The first time it happened it, quite literally, sucked the air out of me. “Happy Memorial Day!” the gas station attendant called as I was walking out the door. It stopped me in my tracks. You don’t think about these casual phrases as you grow up, how the word ‘Happy’ and ‘Memorial’ shouldn’t ever be in the same sentence. Save the “Happy” for Veteran’s Day, honoring the servicemen and women who have served our country. When I was younger I would tear up at the fireworks display, see the photos of the soldiers who weren’t coming home and feel so sad for them, their families, and all the people they left behind. It was an abstract ache. I even felt pride for them, their sacrifices keeping us all safe. Then I would joyfully return to the harbinger of summer; the three-day weekend of pools opening, BBQs, lightning bugs, and flip flops. This might be surprising to you since I spent my formative years living on military bases, with an active-duty naval officer at my breakfast table (when he wasn’t out to sea.) Memorial Day isn’t a holiday anymore. It’s a day of remembrance, a day where I show my children a folded flag in a shadow box given to me graveside at Arlington National Cemetery as the 21-gun salute reverberated through my tear-wracked body.
For me, being a military child meant belonging to a community; a family. My peers didn’t find it odd that I moved every other year or that my dad couldn’t be at my middle school graduation. When we lost him, we lost our home on base, friends moved on to the next ship and we were left to find a new way of life. Memorial Day is a reminder not only of our personal grief but the grief felt in losing that. As each one of his peers got promoted, moved on to new commands, and even retired it has been a reminder of, “what if?” In the normal course of loss, the loss in and of itself reverberates throughout your personal life but in our case, it felt as if we were dropped into a whole new world, a civilian life we were in no way prepared for.

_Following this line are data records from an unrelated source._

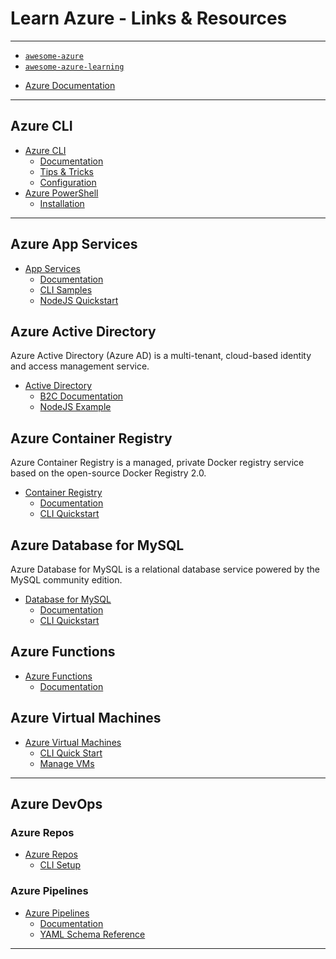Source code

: # Learn Azure - Links & Resources

---

* [`awesome-azure`](https://github.com/kristofferandreasen/awesome-azure)
* [`awesome-azure-learning`](https://github.com/ddneves/awesome-azure-learning)

[](.)

* [Azure Documentation](https://docs.microsoft.com/en-us/azure/?product=featured)

---

## Azure CLI

* [Azure CLI](https://docs.microsoft.com/en-us/cli/azure/?view=azure-cli-latest)
  * [Documentation](https://github.com/MicrosoftDocs/azure-docs-cli)
  * [Tips & Tricks](https://docs.microsoft.com/en-us/cli/azure/use-cli-effectively)
  * [Configuration](https://samcogan.com/improving-the-terminal-experience-for-working-with-azure/)
* [Azure PowerShell](https://docs.microsoft.com/en-us/powershell/azure/)
  * [Installation](https://docs.microsoft.com/en-us/powershell/azure/install-az-ps)

---

## Azure App Services

* [App Services](https://docs.microsoft.com/en-us/azure/app-service/overview)
  * [Documentation](https://docs.microsoft.com/en-us/azure/app-service/)
  * [CLI Samples](https://docs.microsoft.com/en-us/azure/app-service/samples-cli)
  * [NodeJS Quickstart](https://docs.microsoft.com/en-us/azure/app-service/quickstart-nodejs?pivots=platform-windows)

## Azure Active Directory

Azure Active Directory (Azure AD) is a multi-tenant, cloud-based identity and access management service.

* [Active Directory](https://docs.microsoft.com/en-us/azure/active-directory/)
  * [B2C Documentation](https://docs.microsoft.com/en-us/azure/active-directory-b2c/)
  * [NodeJS Example](https://github.com/Azure-Samples/active-directory-b2c-javascript-nodejs-webapi)

## Azure Container Registry

Azure Container Registry is a managed, private Docker registry service based on the open-source Docker Registry 2.0.

* [Container Registry](https://docs.microsoft.com/en-us/azure/container-registry/container-registry-intro)
  * [Documentation](https://docs.microsoft.com/en-us/azure/container-registry/)
  * [CLI Quickstart](https://docs.microsoft.com/en-us/azure/container-registry/container-registry-get-started-azure-cli)

## Azure Database for MySQL

Azure Database for MySQL is a relational database service powered by the MySQL community edition.

* [Database for MySQL](https://docs.microsoft.com/en-us/azure/mysql/overview)
  * [Documentation](https://docs.microsoft.com/en-us/azure/mysql/)
  * [CLI Quickstart](https://docs.microsoft.com/en-us/azure/mysql/quickstart-create-mysql-server-database-using-azure-cli)

## Azure Functions

* [Azure Functions](https://docs.microsoft.com/en-us/azure/azure-functions/functions-overview)
  * [Documentation](https://docs.microsoft.com/en-us/azure/azure-functions/)

## Azure Virtual Machines

* [Azure Virtual Machines](https://docs.microsoft.com/en-us/azure/virtual-machines/)
  * [CLI Quick Start](https://docs.microsoft.com/en-us/azure/virtual-machines/linux/quick-create-cli)
  * [Manage VMs](https://docs.microsoft.com/en-us/azure/virtual-machines/linux/tutorial-manage-vm)

---

## Azure DevOps

### Azure Repos

* [Azure Repos](https://docs.microsoft.com/en-us/azure/devops/repos)
  * [CLI Setup](https://docs.microsoft.com/en-us/azure/devops/repos/git/share-your-code-in-git-cmdline)

### Azure Pipelines

* [Azure Pipelines](https://docs.microsoft.com/en-us/azure/devops/pipelines/get-started/what-is-azure-pipelines)
  * [Documentation](https://docs.microsoft.com/en-us/azure/devops/pipelines)
  * [YAML Schema Reference](https://docs.microsoft.com/en-us/azure/devops/pipelines/yaml-schema)

---
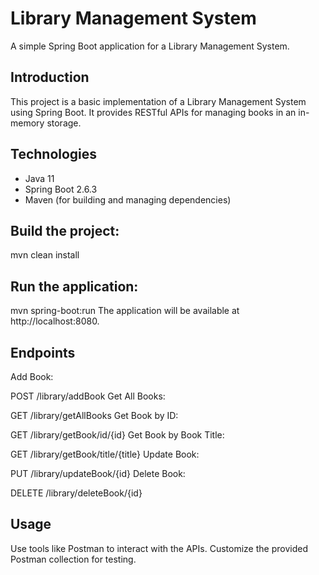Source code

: # Library Management System

A simple Spring Boot application for a Library Management System.

## Introduction

This project is a basic implementation of a Library Management System using Spring Boot. It provides RESTful APIs for managing books in an in-memory storage.

## Technologies

- Java 11
- Spring Boot 2.6.3
- Maven (for building and managing dependencies)

## Build the project:
mvn clean install

## Run the application:

mvn spring-boot:run
The application will be available at http://localhost:8080.

## Endpoints
Add Book:

POST /library/addBook
Get All Books:


GET /library/getAllBooks
Get Book by ID:


GET /library/getBook/id/{id}
Get Book by Book Title:


GET /library/getBook/title/{title}
Update Book:


PUT /library/updateBook/{id}
Delete Book:

DELETE /library/deleteBook/{id}

## Usage
Use tools like Postman to interact with the APIs.
Customize the provided Postman collection for testing.
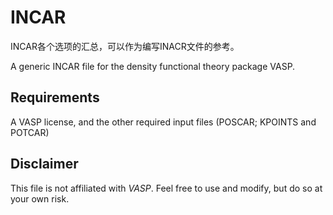 INCAR
=====
INCAR各个选项的汇总，可以作为编写INACR文件的参考。

A generic INCAR file for the density functional theory package VASP. 

Requirements
------------
A VASP license, and the other required input files (POSCAR; KPOINTS and POTCAR)

Disclaimer
----------
This file is not affiliated with *VASP*. Feel free to use and modify, but do so at your own risk. 
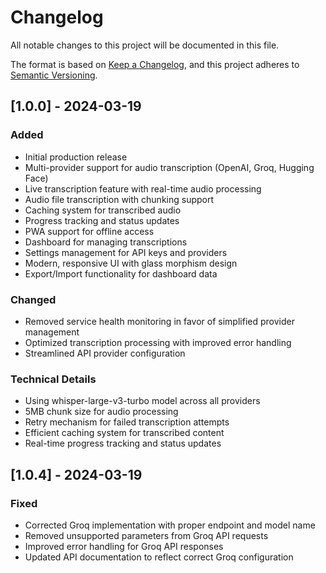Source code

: # Changelog

All notable changes to this project will be documented in this file.

The format is based on [Keep a Changelog](https://keepachangelog.com/en/1.0.0/),
and this project adheres to [Semantic Versioning](https://semver.org/spec/v2.0.0.html).

## [1.0.0] - 2024-03-19

### Added
- Initial production release
- Multi-provider support for audio transcription (OpenAI, Groq, Hugging Face)
- Live transcription feature with real-time audio processing
- Audio file transcription with chunking support
- Caching system for transcribed audio
- Progress tracking and status updates
- PWA support for offline access
- Dashboard for managing transcriptions
- Settings management for API keys and providers
- Modern, responsive UI with glass morphism design
- Export/Import functionality for dashboard data

### Changed
- Removed service health monitoring in favor of simplified provider management
- Optimized transcription processing with improved error handling
- Streamlined API provider configuration

### Technical Details
- Using whisper-large-v3-turbo model across all providers
- 5MB chunk size for audio processing
- Retry mechanism for failed transcription attempts
- Efficient caching system for transcribed content
- Real-time progress tracking and status updates

## [1.0.4] - 2024-03-19

### Fixed
- Corrected Groq implementation with proper endpoint and model name
- Removed unsupported parameters from Groq API requests
- Improved error handling for Groq API responses
- Updated API documentation to reflect correct Groq configuration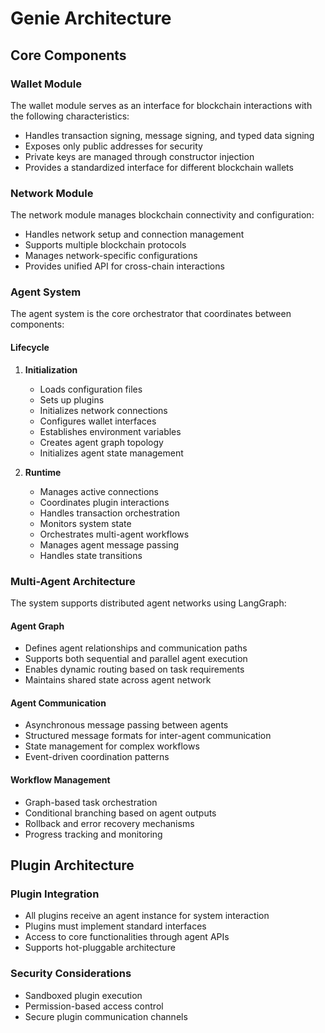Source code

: # Genie Architecture

## Core Components

### Wallet Module
The wallet module serves as an interface for blockchain interactions with the following characteristics:
- Handles transaction signing, message signing, and typed data signing
- Exposes only public addresses for security
- Private keys are managed through constructor injection
- Provides a standardized interface for different blockchain wallets

### Network Module
The network module manages blockchain connectivity and configuration:
- Handles network setup and connection management
- Supports multiple blockchain protocols
- Manages network-specific configurations
- Provides unified API for cross-chain interactions

### Agent System
The agent system is the core orchestrator that coordinates between components:

#### Lifecycle
1. **Initialization**
   - Loads configuration files
   - Sets up plugins
   - Initializes network connections
   - Configures wallet interfaces
   - Establishes environment variables
   - Creates agent graph topology
   - Initializes agent state management

2. **Runtime**
   - Manages active connections
   - Coordinates plugin interactions
   - Handles transaction orchestration
   - Monitors system state
   - Orchestrates multi-agent workflows
   - Manages agent message passing
   - Handles state transitions

### Multi-Agent Architecture
The system supports distributed agent networks using LangGraph:

#### Agent Graph
- Defines agent relationships and communication paths
- Supports both sequential and parallel agent execution
- Enables dynamic routing based on task requirements
- Maintains shared state across agent network

#### Agent Communication
- Asynchronous message passing between agents
- Structured message formats for inter-agent communication
- State management for complex workflows
- Event-driven coordination patterns

#### Workflow Management
- Graph-based task orchestration
- Conditional branching based on agent outputs
- Rollback and error recovery mechanisms
- Progress tracking and monitoring

## Plugin Architecture

### Plugin Integration
- All plugins receive an agent instance for system interaction
- Plugins must implement standard interfaces
- Access to core functionalities through agent APIs
- Supports hot-pluggable architecture

### Security Considerations
- Sandboxed plugin execution
- Permission-based access control
- Secure plugin communication channels 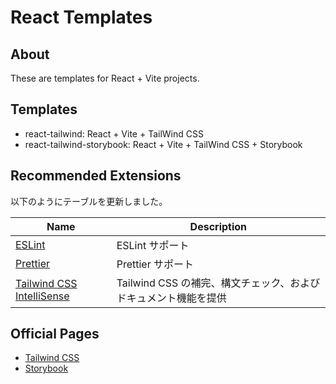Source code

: # React Templates

## About

These are templates for React + Vite projects.

## Templates

- react-tailwind: React + Vite + TailWind CSS
- react-tailwind-storybook: React + Vite + TailWind CSS + Storybook

## Recommended Extensions

以下のようにテーブルを更新しました。

| Name                                                                                                       | Description                                                     |
| ---------------------------------------------------------------------------------------------------------- | --------------------------------------------------------------- |
| [ESLint](https://marketplace.visualstudio.com/items?itemName=dbaeumer.vscode-eslint)                       | ESLint サポート                                                 |
| [Prettier](https://marketplace.visualstudio.com/items?itemName=esbenp.prettier-vscode)                     | Prettier サポート                                               |
| [Tailwind CSS IntelliSense](https://marketplace.visualstudio.com/items?itemName=bradlc.vscode-tailwindcss) | Tailwind CSS の補完、構文チェック、およびドキュメント機能を提供 |

## Official Pages

- [Tailwind CSS](https://tailwindcss.com/)
- [Storybook](https://storybook.js.org/)
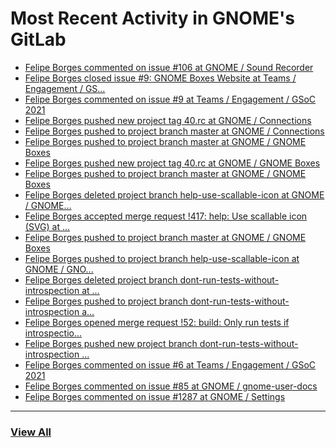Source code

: # Most Recent Activity in GNOME's GitLab

<!-- BLOG-POST-LIST:START -->
- [Felipe Borges commented on issue #106 at GNOME / Sound Recorder](https://gitlab.gnome.org/GNOME/gnome-sound-recorder/-/issues/106#note_1058699)
- [Felipe Borges closed issue #9: GNOME Boxes Website at Teams / Engagement / GS...](https://gitlab.gnome.org/Teams/Engagement/gsoc-2021/-/issues/9)
- [Felipe Borges commented on issue #9 at Teams / Engagement / GSoC 2021](https://gitlab.gnome.org/Teams/Engagement/gsoc-2021/-/issues/9#note_1058669)
- [Felipe Borges pushed new project tag 40.rc at GNOME / Connections](https://gitlab.gnome.org/GNOME/connections/-/commits/40.rc)
- [Felipe Borges pushed to project branch master at GNOME / Connections](https://gitlab.gnome.org/GNOME/connections/-/compare/2ffafdd336fdeaa61ff3f4ecbf5959eaed086ad9...d299f9da317353128819090683f2b5f7b559a775)
- [Felipe Borges pushed to project branch master at GNOME / GNOME Boxes](https://gitlab.gnome.org/GNOME/gnome-boxes/-/commit/d92ddfb2c938a01d8a53f3ca4896eb971e6020fc)
- [Felipe Borges pushed new project tag 40.rc at GNOME / GNOME Boxes](https://gitlab.gnome.org/GNOME/gnome-boxes/-/commits/40.rc)
- [Felipe Borges pushed to project branch master at GNOME / GNOME Boxes](https://gitlab.gnome.org/GNOME/gnome-boxes/-/commit/fd24d6e2a25a9b6c051563f9b4b161850f431845)
- [Felipe Borges deleted project branch help-use-scallable-icon at GNOME / GNOME...](https://gitlab.gnome.org/GNOME/gnome-boxes/-/commits/help-use-scallable-icon)
- [Felipe Borges accepted merge request !417: help: Use scallable icon (SVG) at ...](https://gitlab.gnome.org/GNOME/gnome-boxes/-/merge_requests/417)
- [Felipe Borges pushed to project branch master at GNOME / GNOME Boxes](https://gitlab.gnome.org/GNOME/gnome-boxes/-/commit/c16b568bd0ad57b0402603c83186d2a0ac735553)
- [Felipe Borges pushed to project branch help-use-scallable-icon at GNOME / GNO...](https://gitlab.gnome.org/GNOME/gnome-boxes/-/compare/a94de9434983103abf68867b875a7a296bc0c3b2...c16b568bd0ad57b0402603c83186d2a0ac735553)
- [Felipe Borges deleted project branch dont-run-tests-without-introspection at ...](https://gitlab.gnome.org/GNOME/gnome-bluetooth/-/commits/dont-run-tests-without-introspection)
- [Felipe Borges pushed to project branch dont-run-tests-without-introspection a...](https://gitlab.gnome.org/GNOME/gnome-bluetooth/-/commit/b53622e331fe55cec82e0a5b81e5df56c6491220)
- [Felipe Borges opened merge request !52: build: Only run tests if introspectio...](https://gitlab.gnome.org/GNOME/gnome-bluetooth/-/merge_requests/52)
- [Felipe Borges pushed new project branch dont-run-tests-without-introspection ...](https://gitlab.gnome.org/GNOME/gnome-bluetooth/-/commits/dont-run-tests-without-introspection)
- [Felipe Borges commented on issue #6 at Teams / Engagement / GSoC 2021](https://gitlab.gnome.org/Teams/Engagement/gsoc-2021/-/issues/6#note_1055177)
- [Felipe Borges commented on issue #85 at GNOME / gnome-user-docs](https://gitlab.gnome.org/GNOME/gnome-user-docs/-/issues/85#note_1055162)
- [Felipe Borges commented on issue #1287 at GNOME / Settings](https://gitlab.gnome.org/GNOME/gnome-control-center/-/issues/1287#note_1055126)
<!-- BLOG-POST-LIST:END -->

___

### [View All](https://gitlab.gnome.org/users/felipeborges/activity)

I spend an inordinate amount of time contemplating how Memorial Day became a celebration. How a somber day of remembrance has somehow morphed into a backyard gathering, a day of relaxation, and the precipice of summer. How many people even acknowledge December 7th? Pearl Harbor Remembrance Day honors more than 2,400 deaths and the beginning of WWII. Over the last 80 years it has become an afterthought, if it was marked as a holiday off of work, would more people acknowledge it? In that same vein, how will we mark the losses sustained by our country on September 11, 2001? While our generation lived through the horrific attack on our citizens, how will our grandchildren feel when it’s just a classroom history lesson? Patriot Day isn’t a Federal Holiday and, like in Hawaii, its aftereffects will lessen over time, this how grief works.
Here’s the thing, I don’t know how to make Memorial Day less personal for me. I lost my dad before I got married, or had children; I’ve watched my mother navigate not even the loss of her soulmate but also her sense of belonging to a community that had been hers. I took a hard copy of an ultrasound to a white marble headstone instead of having an adorable video of telling my parents that they were going to be grandparents. My children met their “Cappy” at Arlington National Cemetery, toddling between the rows of hundreds of thousands of Veterans. The last Monday in May isn’t “Race Weekend” for me; it’s a fresh reminder of my grief, a palpable feeling that I wouldn’t wish on anyone. Do I expect everyone around me to have the same feelings? No, certainly not. We are here though, the Gold Star Family Members that have been left behind, grieving as the fireworks blast overhead.